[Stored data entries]
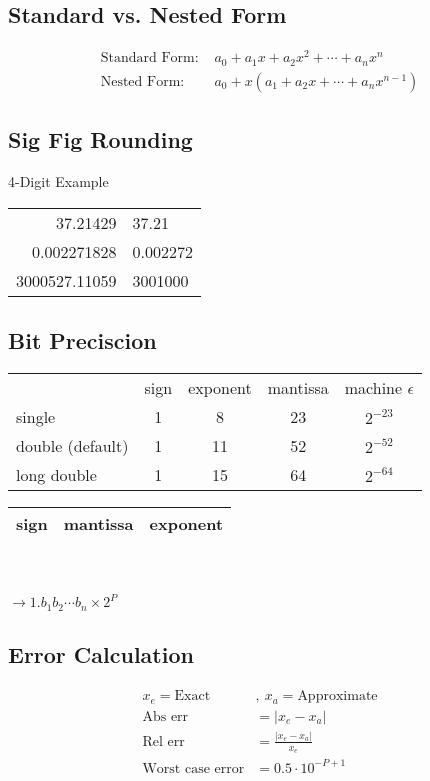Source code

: \documentclass[10pt]{article}
\begin{document}
\begin{multicols}{2}
    \small
    \begin{minipage}{\columnwidth}
        \subsection*{Standard vs. Nested Form}
        \begin{align*}
            \text{Standard Form: } & a_0 + a_1 x + a_2 x^2 + \cdots + a_n x^n \\
            \text{Nested Form: } & a_0 + x(a_1 + a_2x + \cdots + a_nx^{n-1})
        \end{align*}
        \subsection*{Sig Fig Rounding}
        \tiny
        4-Digit Example \\
        \small
        \begin{tabular}{rl}
            37.21429 & 37.21 \\
            0.002271828 & 0.002272 \\
            3000527.11059 & 3001000 \\
        \end{tabular}
        \subsection*{Bit Preciscion}
        \begin{tabular}{lcccc}
            & sign & exponent & mantissa & machine \(\epsilon\) \\
            single & 1 & 8 & 23 & \(2^{-23}\) \\
            double (default) & 1 & 11 & 52 & \(2^{-52}\) \\
            long double & 1 & 15 & 64 & \(2^{-64}\)
        \end{tabular}
        \begin{multicols}{2}
            \begin{tabular}{|c|c|c|}
                \hline
                sign & mantissa & exponent \\
                \hline
            \end{tabular}
            \\ \\
            \(\rightarrow 1.b_1b_2 \cdots b_n \times 2^P\)
        \end{multicols}
        \subsection*{Error Calculation}
        \begin{align*}
            x_e = \text{Exact} & ,\ x_a = \text{Approximate} \\
            \text{Abs err} & = \left| x_{e} - x_{a} \right| \\
            \text{Rel err} & = \frac{\left| x_{e} - x_{a} \right|}{x_{e}} \\
            \text{Worst case error} & = 0.5 \cdot 10^{-P+1}
        \end{align*}

\end{minipage}
\end{multicols}
\end{document}
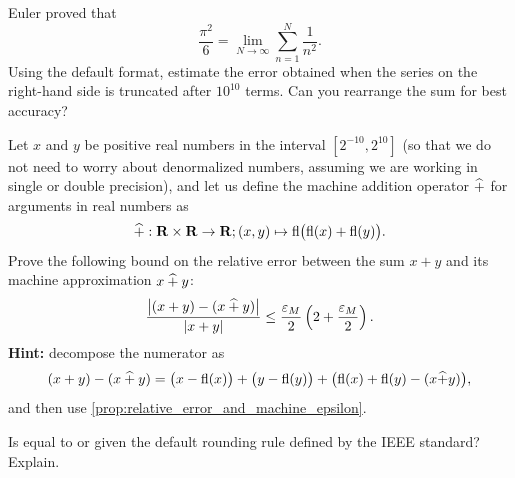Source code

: \begin{compexercise}
    Euler proved that
    \[
        \frac{\pi^2}{6} = \lim_{N \to \infty} \sum_{n=1}^{N} \frac{1}{n^2}.
    \]
    Using the default  format,
    estimate the error obtained when the series on the right-hand side is truncated after $10^{10}$ terms.
    Can you rearrange the sum for best accuracy?
\end{compexercise}

\begin{exercise}
    Let $x$ and $y$ be positive real numbers in the interval $[2^{-10}, 2^{10}]$
    (so that we do not need to worry about denormalized numbers,
    assuming we are working in single or double precision),
    and let us define the machine addition operator $\mathbin{\widehat +}$ for arguments in real numbers as
    \[
        \mathbin{\widehat +}: \mathbf R \times \mathbf R \to \mathbf R; (x, y) \mapsto {\rm fl} \bigl({\rm fl}(x) + {\rm fl}(y)\bigr).
    \]
    Prove the following bound on the relative error between the sum $x+y$ and its machine approximation $x \mathbin{\widehat +} y$:
    \[
        \frac{\bigl| (x + y) - (x \mathbin{\widehat +}  y ) \bigr|}{|x + y|}
        \leq \frac{\varepsilon_M}{2}  \left(2 + \frac{\varepsilon_M}{2}\right).
    \]
    \textbf{Hint:} decompose the numerator as
    \[
        (x + y) - (x \mathbin{\widehat +}  y ) = \bigl(x - {\rm fl}(x)\bigr) + \bigl(y - {\rm fl}(y)\bigr) + \bigl( {\rm fl}(x) + {\rm fl}(y) - (x \widehat + y)\bigr),
    \]
    and then use \cref{prop:relative_error_and_machine_epsilon}.
\end{exercise}

\begin{exercise}
    \label{exercise:floating_point_illustration}
    Is  equal to  or 
    given the default rounding rule defined by the IEEE standard? Explain.
\end{exercise}

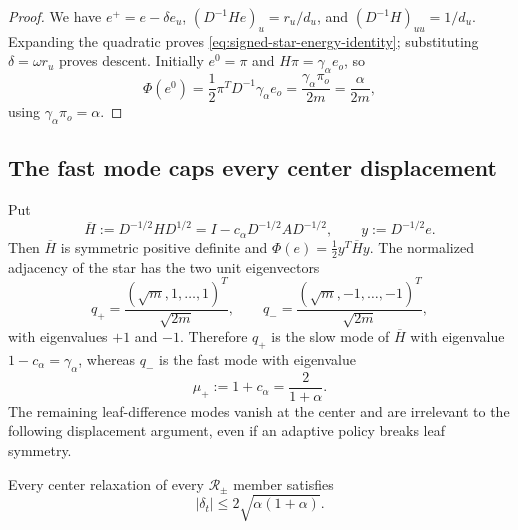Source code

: \begin{proof}
We have $e^+=e-\delta e_u$,
$(D^{-1}He)_u=r_u/d_u$, and
$(D^{-1}H)_{uu}=1/d_u$.  Expanding the quadratic proves
\eqref{eq:signed-star-energy-identity}; substituting
$\delta=\omega r_u$ proves descent.  Initially $e^0=\pi$ and
$H\pi=\gamma_\alpha e_o$, so
\[
  \Phi(e^0)
  =\frac12\pi^TD^{-1}\gamma_\alpha e_o
  =\frac{\gamma_\alpha\pi_o}{2m}
  =\frac{\alpha}{2m},
\]
using $\gamma_\alpha\pi_o=\alpha$.
\end{proof}

\subsection{The fast mode caps every center displacement}

Put
\begin{equation}
  \overline H:=D^{-1/2}HD^{1/2}
  =I-c_\alpha D^{-1/2}AD^{-1/2},
  \qquad y:=D^{-1/2}e.
  \label{eq:signed-star-symmetric-operator}
\end{equation}
Then $\overline H$ is symmetric positive definite and
$\Phi(e)=\tfrac12y^T\overline Hy$.  The normalized adjacency of the star has
the two unit eigenvectors
\begin{equation}
  q_+=\frac{(\sqrt m,1,\ldots,1)^T}{\sqrt{2m}},
  \qquad
  q_-=\frac{(\sqrt m,-1,\ldots,-1)^T}{\sqrt{2m}},
  \label{eq:signed-star-two-modes}
\end{equation}
with eigenvalues $+1$ and $-1$.  Therefore $q_+$ is the slow mode of
$\overline H$ with eigenvalue $1-c_\alpha=\gamma_\alpha$, whereas $q_-$ is
the fast mode with eigenvalue
\begin{equation}
  \mu_+:=1+c_\alpha=\frac{2}{1+\alpha}.
  \label{eq:signed-star-fast-eigenvalue}
\end{equation}
The remaining leaf-difference modes vanish at the center and are irrelevant
to the following displacement argument, even if an adaptive policy breaks
leaf symmetry.

\begin{lemma}
\label{lem:signed-star-displacement-cap}
Every center relaxation of every $\mathcal R_{\pm}$ member satisfies
\begin{equation}
  |\delta_t|\le2\sqrt{\alpha(1+\alpha)}.
  \label{eq:signed-star-displacement-cap}
\end{equation}
\end{lemma}

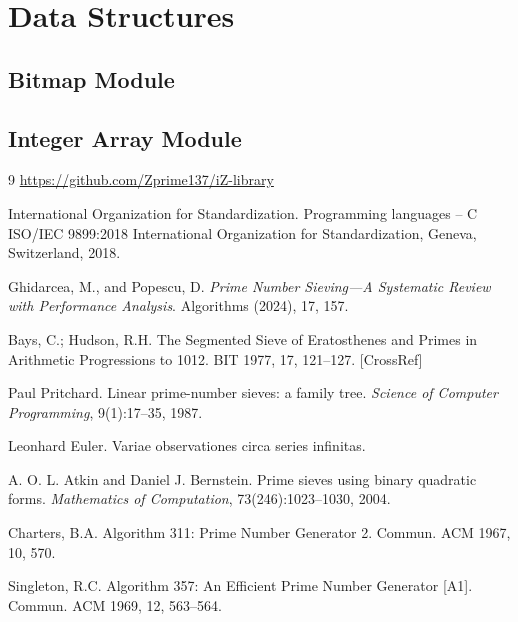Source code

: \documentclass{article}
\begin{document}
\section{Data Structures}

\subsection{Bitmap Module} \label{appendix:bitmap_module}

\subsection{Integer Array Module} \label{appendix:int_array_module}

\begin{thebibliography}{9}
     \url{https://github.com/Zprime137/iZ-library}
    
     International Organization for Standardization. 
    \newblock Programming languages -- C ISO/IEC 9899:2018 International Organization for Standardization, Geneva, Switzerland, 2018.
    
    Ghidarcea, M., and Popescu, D.
    \textit{Prime Number Sieving—A Systematic Review with Performance Analysis}. Algorithms (2024), 17, 157.

    Bays, C.; Hudson, R.H. The Segmented Sieve of Eratosthenes and Primes in Arithmetic Progressions to 1012. BIT 1977, 17, 121–127.
    [CrossRef]

    Paul Pritchard.
    Linear prime-number sieves: a family tree.
    \emph{Science of Computer Programming}, 9(1):17–35, 1987.

    Leonhard Euler. Variae observationes circa series infinitas.

    A. O. L. Atkin and Daniel J. Bernstein.
    Prime sieves using binary quadratic forms.
    \emph{Mathematics of Computation}, 73(246):1023–1030, 2004.

    Charters, B.A. Algorithm 311: Prime Number Generator 2. Commun. ACM 1967, 10, 570.

    Singleton, R.C. Algorithm 357: An Efficient Prime Number Generator [A1]. Commun. ACM 1969, 12, 563–564.
\end{thebibliography}
\end{document}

#### Task:
Return all of the lines above without alteration, minus the pictures.

#### Solution to this exercise:
Source code

: \documentclass[10pt]{article}
\begin{document}
\begin{multicols}{2}
    \small
    \begin{minipage}{\columnwidth}
        \subsection*{Standard vs. Nested Form}
        \begin{align*}
            \text{Standard Form: } & a_0 + a_1 x + a_2 x^2 + \cdots + a_n x^n \\
            \text{Nested Form: } & a_0 + x(a_1 + a_2x + \cdots + a_nx^{n-1})
        \end{align*}
        \subsection*{Sig Fig Rounding}
        \tiny
        4-Digit Example \\
        \small
        \begin{tabular}{rl}
            37.21429 & 37.21 \\
            0.002271828 & 0.002272 \\
            3000527.11059 & 3001000 \\
        \end{tabular}
        \subsection*{Bit Preciscion}
        \begin{tabular}{lcccc}
            & sign & exponent & mantissa & machine \(\epsilon\) \\
            single & 1 & 8 & 23 & \(2^{-23}\) \\
            double (default) & 1 & 11 & 52 & \(2^{-52}\) \\
            long double & 1 & 15 & 64 & \(2^{-64}\)
        \end{tabular}
        \begin{multicols}{2}
            \begin{tabular}{|c|c|c|}
                \hline
                sign & mantissa & exponent \\
                \hline
            \end{tabular}
            \\ \\
            \(\rightarrow 1.b_1b_2 \cdots b_n \times 2^P\)
        \end{multicols}
        \subsection*{Error Calculation}
        \begin{align*}
            x_e = \text{Exact} & ,\ x_a = \text{Approximate} \\
            \text{Abs err} & = \left| x_{e} - x_{a} \right| \\
            \text{Rel err} & = \frac{\left| x_{e} - x_{a} \right|}{x_{e}} \\
            \text{Worst case error} & = 0.5 \cdot 10^{-P+1}
        \end{align*}

\end{minipage}
\end{multicols}
\end{document}
Source code

: \begin{compexercise}
    Euler proved that
    \[
        \frac{\pi^2}{6} = \lim_{N \to \infty} \sum_{n=1}^{N} \frac{1}{n^2}.
    \]
    Using the default  format,
    estimate the error obtained when the series on the right-hand side is truncated after $10^{10}$ terms.
    Can you rearrange the sum for best accuracy?
\end{compexercise}

\begin{exercise}
    Let $x$ and $y$ be positive real numbers in the interval $[2^{-10}, 2^{10}]$
    (so that we do not need to worry about denormalized numbers,
    assuming we are working in single or double precision),
    and let us define the machine addition operator $\mathbin{\widehat +}$ for arguments in real numbers as
    \[
        \mathbin{\widehat +}: \mathbf R \times \mathbf R \to \mathbf R; (x, y) \mapsto {\rm fl} \bigl({\rm fl}(x) + {\rm fl}(y)\bigr).
    \]
    Prove the following bound on the relative error between the sum $x+y$ and its machine approximation $x \mathbin{\widehat +} y$:
    \[
        \frac{\bigl| (x + y) - (x \mathbin{\widehat +}  y ) \bigr|}{|x + y|}
        \leq \frac{\varepsilon_M}{2}  \left(2 + \frac{\varepsilon_M}{2}\right).
    \]
    \textbf{Hint:} decompose the numerator as
    \[
        (x + y) - (x \mathbin{\widehat +}  y ) = \bigl(x - {\rm fl}(x)\bigr) + \bigl(y - {\rm fl}(y)\bigr) + \bigl( {\rm fl}(x) + {\rm fl}(y) - (x \widehat + y)\bigr),
    \]
    and then use \cref{prop:relative_error_and_machine_epsilon}.
\end{exercise}

\begin{exercise}
    \label{exercise:floating_point_illustration}
    Is  equal to  or 
    given the default rounding rule defined by the IEEE standard? Explain.
\end{exercise}

Source code

: \begin{proof}
We have $e^+=e-\delta e_u$,
$(D^{-1}He)_u=r_u/d_u$, and
$(D^{-1}H)_{uu}=1/d_u$.  Expanding the quadratic proves
\eqref{eq:signed-star-energy-identity}; substituting
$\delta=\omega r_u$ proves descent.  Initially $e^0=\pi$ and
$H\pi=\gamma_\alpha e_o$, so
\[
  \Phi(e^0)
  =\frac12\pi^TD^{-1}\gamma_\alpha e_o
  =\frac{\gamma_\alpha\pi_o}{2m}
  =\frac{\alpha}{2m},
\]
using $\gamma_\alpha\pi_o=\alpha$.
\end{proof}

\subsection{The fast mode caps every center displacement}

Put
\begin{equation}
  \overline H:=D^{-1/2}HD^{1/2}
  =I-c_\alpha D^{-1/2}AD^{-1/2},
  \qquad y:=D^{-1/2}e.
  \label{eq:signed-star-symmetric-operator}
\end{equation}
Then $\overline H$ is symmetric positive definite and
$\Phi(e)=\tfrac12y^T\overline Hy$.  The normalized adjacency of the star has
the two unit eigenvectors
\begin{equation}
  q_+=\frac{(\sqrt m,1,\ldots,1)^T}{\sqrt{2m}},
  \qquad
  q_-=\frac{(\sqrt m,-1,\ldots,-1)^T}{\sqrt{2m}},
  \label{eq:signed-star-two-modes}
\end{equation}
with eigenvalues $+1$ and $-1$.  Therefore $q_+$ is the slow mode of
$\overline H$ with eigenvalue $1-c_\alpha=\gamma_\alpha$, whereas $q_-$ is
the fast mode with eigenvalue
\begin{equation}
  \mu_+:=1+c_\alpha=\frac{2}{1+\alpha}.
  \label{eq:signed-star-fast-eigenvalue}
\end{equation}
The remaining leaf-difference modes vanish at the center and are irrelevant
to the following displacement argument, even if an adaptive policy breaks
leaf symmetry.

\begin{lemma}
\label{lem:signed-star-displacement-cap}
Every center relaxation of every $\mathcal R_{\pm}$ member satisfies
\begin{equation}
  |\delta_t|\le2\sqrt{\alpha(1+\alpha)}.
  \label{eq:signed-star-displacement-cap}
\end{equation}
\end{lemma}

Source code

: \documentclass{article}
\begin{document}
\section{Data Structures}

\subsection{Bitmap Module} \label{appendix:bitmap_module}

\subsection{Integer Array Module} \label{appendix:int_array_module}

\begin{thebibliography}{9}
     \url{https://github.com/Zprime137/iZ-library}
    
     International Organization for Standardization. 
    \newblock Programming languages -- C ISO/IEC 9899:2018 International Organization for Standardization, Geneva, Switzerland, 2018.
    
    Ghidarcea, M., and Popescu, D.
    \textit{Prime Number Sieving—A Systematic Review with Performance Analysis}. Algorithms (2024), 17, 157.

    Bays, C.; Hudson, R.H. The Segmented Sieve of Eratosthenes and Primes in Arithmetic Progressions to 1012. BIT 1977, 17, 121–127.
    [CrossRef]

    Paul Pritchard.
    Linear prime-number sieves: a family tree.
    \emph{Science of Computer Programming}, 9(1):17–35, 1987.

    Leonhard Euler. Variae observationes circa series infinitas.

    A. O. L. Atkin and Daniel J. Bernstein.
    Prime sieves using binary quadratic forms.
    \emph{Mathematics of Computation}, 73(246):1023–1030, 2004.

    Charters, B.A. Algorithm 311: Prime Number Generator 2. Commun. ACM 1967, 10, 570.

    Singleton, R.C. Algorithm 357: An Efficient Prime Number Generator [A1]. Commun. ACM 1969, 12, 563–564.
\end{thebibliography}
\end{document}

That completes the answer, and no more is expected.